Upcoming Workshops
Vienna Winter School 2024: Handwritten Text Recognition of Medieval Documents
Deadline: September 15
For the third year in a row, the Institute for Medieval Research of the Austrian Academy of Sciences, in collaboration with MARBAS, Princeton University and the Faculty of Arts, Comenius University in Bratislava, will host another HTR Winter School, focusing on the automatic recognition of handwritten texts in medieval documents. The course consists of two main parts: 3 online sessions (Zoom, Friday afternoons) and a three-day in-person workshop in Vienna. Between meetings, we will use two online platforms, Notion.so and Discord.com, to coordinate our work. During the first phase, participants will be briefly introduced to the theory of handwritten text recognition and comprehensively instructed in its practical application using the tool Transkribus (https://www.transkribus.org/).
We will work in six groups, focusing on various languages and scripts:
Carolingian Latin | Late Medieval Latin | Byzantine Greek | Medieval Czech | Medieval German | Syriac
Recurring Workshops
Workshops at the International Center for the Study of Ancient Text Cultures
At the bi-annual workshops at Renmin University (Beijing, summer and winter), five international faculty members lecture and lead discussions on various topics in ancient text cultures. The summer of 2019, Martin Kern (Princeton University), Barbara Graziosi (Princeton University), Hindy Najman (Oxford University), Zhang Hanmo (Renmin University of China), and Guo Xi’an (Shanghai Normal University) came together with graduate students and young academics from dozens of centers globally to lead lecture sessions and discussions on the topic of “Authorship and Authority in the Ancient World.”

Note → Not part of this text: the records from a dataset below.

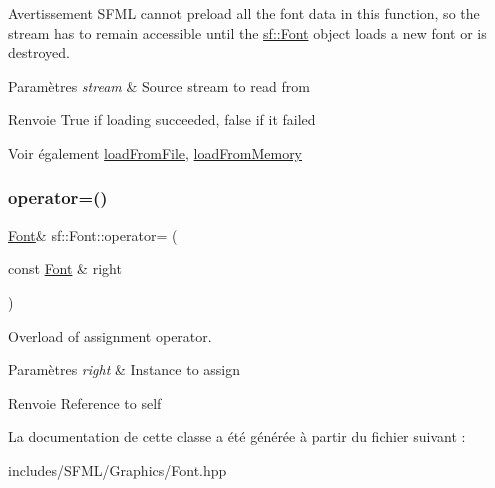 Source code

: \begin{DoxyWarning}{Avertissement}
S\+F\+ML cannot preload all the font data in this function, so the stream has to remain accessible until the \hyperlink{classsf_1_1Font}{sf\+::\+Font} object loads a new font or is destroyed.
\end{DoxyWarning}

\begin{DoxyParams}{Paramètres}
{\em stream} & Source stream to read from\\
\hline
\end{DoxyParams}
\begin{DoxyReturn}{Renvoie}
True if loading succeeded, false if it failed
\end{DoxyReturn}
\begin{DoxySeeAlso}{Voir également}
\hyperlink{classsf_1_1Font_ab020052ef4e01f6c749a85571c0f3fd1}{load\+From\+File}, \hyperlink{classsf_1_1Font_abf2f8d6de31eb4e1db02e061c323e346}{load\+From\+Memory} 
\end{DoxySeeAlso}
\mbox{\label{classsf_1_1Font_a232515549846e3172a514d0b47918399}} 
\subsubsection{\texorpdfstring{operator=()}{operator=()}}
{\footnotesize\ttfamily \hyperlink{classsf_1_1Font}{Font}\& sf\+::\+Font\+::operator= (\begin{DoxyParamCaption}\item[{const \hyperlink{classsf_1_1Font}{Font} \&}]{right }\end{DoxyParamCaption})}



Overload of assignment operator. 


\begin{DoxyParams}{Paramètres}
{\em right} & Instance to assign\\
\hline
\end{DoxyParams}
\begin{DoxyReturn}{Renvoie}
Reference to self 
\end{DoxyReturn}


La documentation de cette classe a été générée à partir du fichier suivant \+:\begin{DoxyCompactItemize}
\item 
includes/\+S\+F\+M\+L/\+Graphics/Font.\+hpp\end{DoxyCompactItemize}
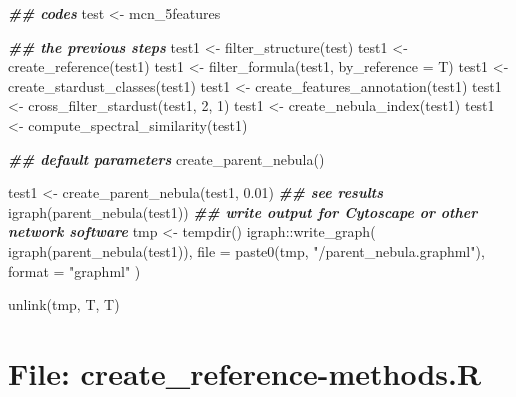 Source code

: \documentclass[
]{article}
\newenvironment{Shaded}{\begin{snugshade}}{\end{snugshade}}
\newcommand{\AttributeTok}[1]{\textcolor[rgb]{0.77,0.63,0.00}{#1}}
\newcommand{\DecValTok}[1]{\textcolor[rgb]{0.00,0.00,0.81}{#1}}
\newcommand{\DocumentationTok}[1]{\textcolor[rgb]{0.56,0.35,0.01}{\textbf{\textit{#1}}}}
\newcommand{\FloatTok}[1]{\textcolor[rgb]{0.00,0.00,0.81}{#1}}
\newcommand{\FunctionTok}[1]{\textcolor[rgb]{0.00,0.00,0.00}{#1}}
\newcommand{\NormalTok}[1]{#1}
\newcommand{\OtherTok}[1]{\textcolor[rgb]{0.56,0.35,0.01}{#1}}
\newcommand{\SpecialCharTok}[1]{\textcolor[rgb]{0.00,0.00,0.00}{#1}}
\newcommand{\StringTok}[1]{\textcolor[rgb]{0.31,0.60,0.02}{#1}}
\begin{document}
\begin{Shaded}
\begin{Highlighting}[]
\DocumentationTok{\#\# codes}
\NormalTok{test }\OtherTok{\textless{}{-}}\NormalTok{ mcn\_5features}

\DocumentationTok{\#\# the previous steps}
\NormalTok{test1 }\OtherTok{\textless{}{-}} \FunctionTok{filter\_structure}\NormalTok{(test)}
\NormalTok{test1 }\OtherTok{\textless{}{-}} \FunctionTok{create\_reference}\NormalTok{(test1)}
\NormalTok{test1 }\OtherTok{\textless{}{-}} \FunctionTok{filter\_formula}\NormalTok{(test1, }\AttributeTok{by\_reference =}\NormalTok{ T)}
\NormalTok{test1 }\OtherTok{\textless{}{-}} \FunctionTok{create\_stardust\_classes}\NormalTok{(test1)}
\NormalTok{test1 }\OtherTok{\textless{}{-}} \FunctionTok{create\_features\_annotation}\NormalTok{(test1)}
\NormalTok{test1 }\OtherTok{\textless{}{-}} \FunctionTok{cross\_filter\_stardust}\NormalTok{(test1, }\DecValTok{2}\NormalTok{, }\DecValTok{1}\NormalTok{)}
\NormalTok{test1 }\OtherTok{\textless{}{-}} \FunctionTok{create\_nebula\_index}\NormalTok{(test1)}
\NormalTok{test1 }\OtherTok{\textless{}{-}} \FunctionTok{compute\_spectral\_similarity}\NormalTok{(test1)}

\DocumentationTok{\#\# default parameters}
\FunctionTok{create\_parent\_nebula}\NormalTok{()}

\NormalTok{test1 }\OtherTok{\textless{}{-}} \FunctionTok{create\_parent\_nebula}\NormalTok{(test1, }\FloatTok{0.01}\NormalTok{)}
\DocumentationTok{\#\# see results}
\FunctionTok{igraph}\NormalTok{(}\FunctionTok{parent\_nebula}\NormalTok{(test1))}
\DocumentationTok{\#\# write output for \textquotesingle{}Cytoscape\textquotesingle{} or other network software}
\NormalTok{tmp }\OtherTok{\textless{}{-}} \FunctionTok{tempdir}\NormalTok{()}
\NormalTok{igraph}\SpecialCharTok{::}\FunctionTok{write\_graph}\NormalTok{(}
  \FunctionTok{igraph}\NormalTok{(}\FunctionTok{parent\_nebula}\NormalTok{(test1)),}
  \AttributeTok{file =} \FunctionTok{paste0}\NormalTok{(tmp, }\StringTok{"/parent\_nebula.graphml"}\NormalTok{),}
  \AttributeTok{format =} \StringTok{"graphml"}
\NormalTok{)}

\FunctionTok{unlink}\NormalTok{(tmp, T, T)}
\end{Highlighting}
\end{Shaded}

\hypertarget{file-create_reference-methods.r}{%
\section{File: create\_reference-methods.R}\label{file-create_reference-methods.r}}
\end{document}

Workshop of the Graduate Exchange in Late Antique, Byzantine and Early Medieval History
This is an annual workshop of the graduate exchange between Princeton, Oxford, Vienna, the FU Berlin and the Wissenschaftscampus Mainz in Late Antique, Byzantine and Medieval Studies.It is held at each of the participating universities in turn. The hosting university covers food and accomodation while travelling attendees are responsible for their travel expenses. These meetings are wonderful opportunities for graduate students to present ongoing work and get feedback from graduates of other academic backgrounds as well as faculty from participating institutions, such as Stefan Esders, Bernhard Palme, Walter Pohl, Claudia Rapp, Sebastian Richter, and Julia Smith.
Rome Seminar
This seminar is designed to introduce graduate students from across the humanities to the unique primary sources available in Rome. Working hands on with materials in the city’s archives and libraries, students will be exposed to the rich potential of a wide range of sources produced from 1100 to 2020. Seminar meetings will be held at the Vatican Apostolic Library, the Biblioteca Nazionale, and the Archivio di Stato, and elsewhere. The seminar will also include a series of presentations by senior scholars who will discuss how they have collected and interpreted Roman primary sources in their own research.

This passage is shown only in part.